EXERCISE DESCRIPTION.
Beginning at the top of the data below, restate every line word for word until the line containing "library can be" has been included, and omit the pictures.

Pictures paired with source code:
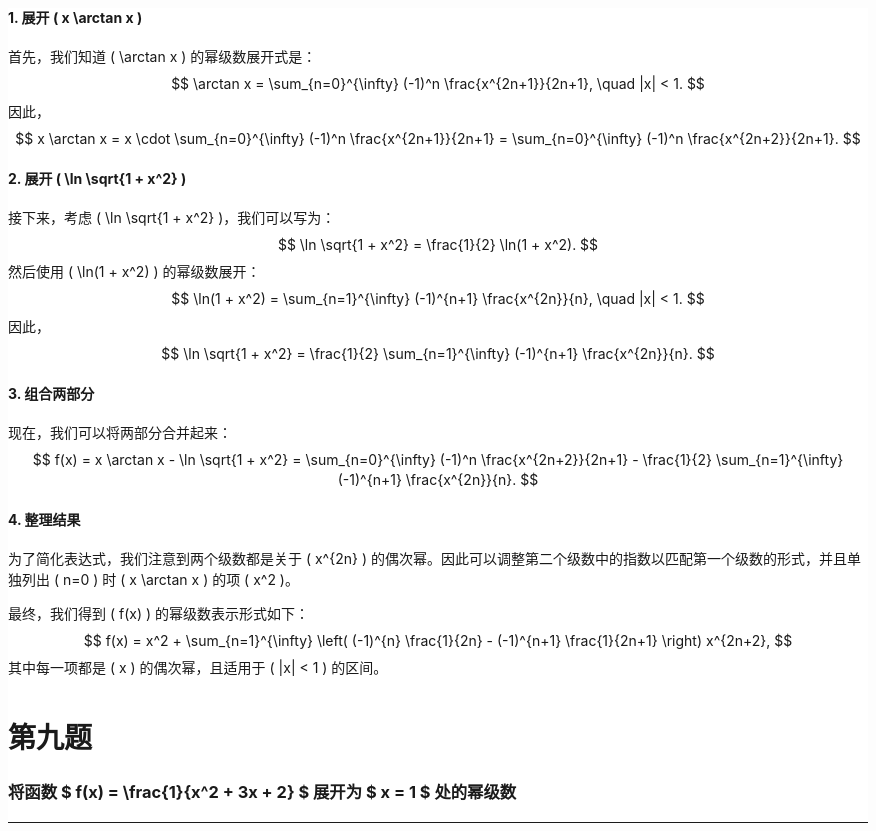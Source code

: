 #### 1. 展开 \( x \arctan x \)

首先，我们知道 \( \arctan x \) 的幂级数展开式是：
$$
\arctan x = \sum_{n=0}^{\infty} (-1)^n \frac{x^{2n+1}}{2n+1}, \quad |x| < 1.
$$
因此，
$$
x \arctan x = x \cdot \sum_{n=0}^{\infty} (-1)^n \frac{x^{2n+1}}{2n+1} = \sum_{n=0}^{\infty} (-1)^n \frac{x^{2n+2}}{2n+1}.
$$

#### 2. 展开 \( \ln \sqrt{1 + x^2} \)

接下来，考虑 \( \ln \sqrt{1 + x^2} \)，我们可以写为：
$$
\ln \sqrt{1 + x^2} = \frac{1}{2} \ln(1 + x^2).
$$
然后使用 \( \ln(1 + x^2) \) 的幂级数展开：
$$
\ln(1 + x^2) = \sum_{n=1}^{\infty} (-1)^{n+1} \frac{x^{2n}}{n}, \quad |x| < 1.
$$
因此，
$$
\ln \sqrt{1 + x^2} = \frac{1}{2} \sum_{n=1}^{\infty} (-1)^{n+1} \frac{x^{2n}}{n}.
$$

#### 3. 组合两部分

现在，我们可以将两部分合并起来：
$$
f(x) = x \arctan x - \ln \sqrt{1 + x^2}
= \sum_{n=0}^{\infty} (-1)^n \frac{x^{2n+2}}{2n+1} - \frac{1}{2} \sum_{n=1}^{\infty} (-1)^{n+1} \frac{x^{2n}}{n}.
$$

#### 4. 整理结果

为了简化表达式，我们注意到两个级数都是关于 \( x^{2n} \) 的偶次幂。因此可以调整第二个级数中的指数以匹配第一个级数的形式，并且单独列出 \( n=0 \) 时 \( x \arctan x \) 的项 \( x^2 \)。

最终，我们得到 \( f(x) \) 的幂级数表示形式如下：
$$
f(x) = x^2 + \sum_{n=1}^{\infty} \left( (-1)^{n} \frac{1}{2n} - (-1)^{n+1} \frac{1}{2n+1} \right) x^{2n+2},
$$
其中每一项都是 \( x \) 的偶次幂，且适用于 \( |x| < 1 \) 的区间。


# 第九题
### 将函数 $ f(x) = \frac{1}{x^2 + 3x + 2} $ 展开为 $ x = 1 $ 处的幂级数

---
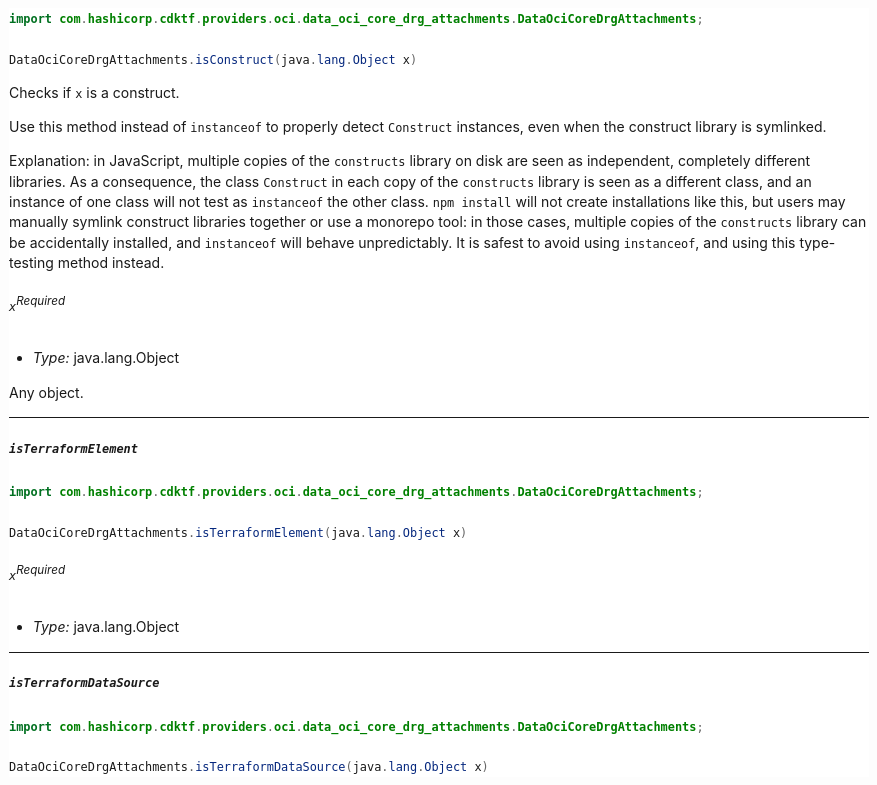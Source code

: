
 ```java
import com.hashicorp.cdktf.providers.oci.data_oci_core_drg_attachments.DataOciCoreDrgAttachments;

DataOciCoreDrgAttachments.isConstruct(java.lang.Object x)
```

Checks if `x` is a construct.

Use this method instead of `instanceof` to properly detect `Construct`
instances, even when the construct library is symlinked.

Explanation: in JavaScript, multiple copies of the `constructs` library on
disk are seen as independent, completely different libraries. As a
consequence, the class `Construct` in each copy of the `constructs` library
is seen as a different class, and an instance of one class will not test as
`instanceof` the other class. `npm install` will not create installations
like this, but users may manually symlink construct libraries together or
use a monorepo tool: in those cases, multiple copies of the `constructs`
library can be accidentally installed, and `instanceof` will behave
unpredictably. It is safest to avoid using `instanceof`, and using
this type-testing method instead.

###### `x`<sup>Required</sup> <a name="x" id="rhizo-co-terraform-provider-oci.dataOciCoreDrgAttachments.DataOciCoreDrgAttachments.isConstruct.parameter.x"></a>

- *Type:* java.lang.Object

Any object.

---

##### `isTerraformElement` <a name="isTerraformElement" id="rhizo-co-terraform-provider-oci.dataOciCoreDrgAttachments.DataOciCoreDrgAttachments.isTerraformElement"></a>

```java
import com.hashicorp.cdktf.providers.oci.data_oci_core_drg_attachments.DataOciCoreDrgAttachments;

DataOciCoreDrgAttachments.isTerraformElement(java.lang.Object x)
```

###### `x`<sup>Required</sup> <a name="x" id="rhizo-co-terraform-provider-oci.dataOciCoreDrgAttachments.DataOciCoreDrgAttachments.isTerraformElement.parameter.x"></a>

- *Type:* java.lang.Object

---

##### `isTerraformDataSource` <a name="isTerraformDataSource" id="rhizo-co-terraform-provider-oci.dataOciCoreDrgAttachments.DataOciCoreDrgAttachments.isTerraformDataSource"></a>

```java
import com.hashicorp.cdktf.providers.oci.data_oci_core_drg_attachments.DataOciCoreDrgAttachments;

DataOciCoreDrgAttachments.isTerraformDataSource(java.lang.Object x)
```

WRITTEN RESPONSE.
Source code

: #### 1. 展开 \( x \arctan x \)

首先，我们知道 \( \arctan x \) 的幂级数展开式是：
$$
\arctan x = \sum_{n=0}^{\infty} (-1)^n \frac{x^{2n+1}}{2n+1}, \quad |x| < 1.
$$
因此，
$$
x \arctan x = x \cdot \sum_{n=0}^{\infty} (-1)^n \frac{x^{2n+1}}{2n+1} = \sum_{n=0}^{\infty} (-1)^n \frac{x^{2n+2}}{2n+1}.
$$

#### 2. 展开 \( \ln \sqrt{1 + x^2} \)

接下来，考虑 \( \ln \sqrt{1 + x^2} \)，我们可以写为：
$$
\ln \sqrt{1 + x^2} = \frac{1}{2} \ln(1 + x^2).
$$
然后使用 \( \ln(1 + x^2) \) 的幂级数展开：
$$
\ln(1 + x^2) = \sum_{n=1}^{\infty} (-1)^{n+1} \frac{x^{2n}}{n}, \quad |x| < 1.
$$
因此，
$$
\ln \sqrt{1 + x^2} = \frac{1}{2} \sum_{n=1}^{\infty} (-1)^{n+1} \frac{x^{2n}}{n}.
$$

#### 3. 组合两部分

现在，我们可以将两部分合并起来：
$$
f(x) = x \arctan x - \ln \sqrt{1 + x^2}
= \sum_{n=0}^{\infty} (-1)^n \frac{x^{2n+2}}{2n+1} - \frac{1}{2} \sum_{n=1}^{\infty} (-1)^{n+1} \frac{x^{2n}}{n}.
$$

#### 4. 整理结果

为了简化表达式，我们注意到两个级数都是关于 \( x^{2n} \) 的偶次幂。因此可以调整第二个级数中的指数以匹配第一个级数的形式，并且单独列出 \( n=0 \) 时 \( x \arctan x \) 的项 \( x^2 \)。

最终，我们得到 \( f(x) \) 的幂级数表示形式如下：
$$
f(x) = x^2 + \sum_{n=1}^{\infty} \left( (-1)^{n} \frac{1}{2n} - (-1)^{n+1} \frac{1}{2n+1} \right) x^{2n+2},
$$
其中每一项都是 \( x \) 的偶次幂，且适用于 \( |x| < 1 \) 的区间。


# 第九题
### 将函数 $ f(x) = \frac{1}{x^2 + 3x + 2} $ 展开为 $ x = 1 $ 处的幂级数

---
Source code

:
 ```java
import com.hashicorp.cdktf.providers.oci.data_oci_core_drg_attachments.DataOciCoreDrgAttachments;

DataOciCoreDrgAttachments.isConstruct(java.lang.Object x)
```

Checks if `x` is a construct.

Use this method instead of `instanceof` to properly detect `Construct`
instances, even when the construct library is symlinked.

Explanation: in JavaScript, multiple copies of the `constructs` library on
disk are seen as independent, completely different libraries. As a
consequence, the class `Construct` in each copy of the `constructs` library
is seen as a different class, and an instance of one class will not test as
`instanceof` the other class. `npm install` will not create installations
like this, but users may manually symlink construct libraries together or
use a monorepo tool: in those cases, multiple copies of the `constructs`
library can be accidentally installed, and `instanceof` will behave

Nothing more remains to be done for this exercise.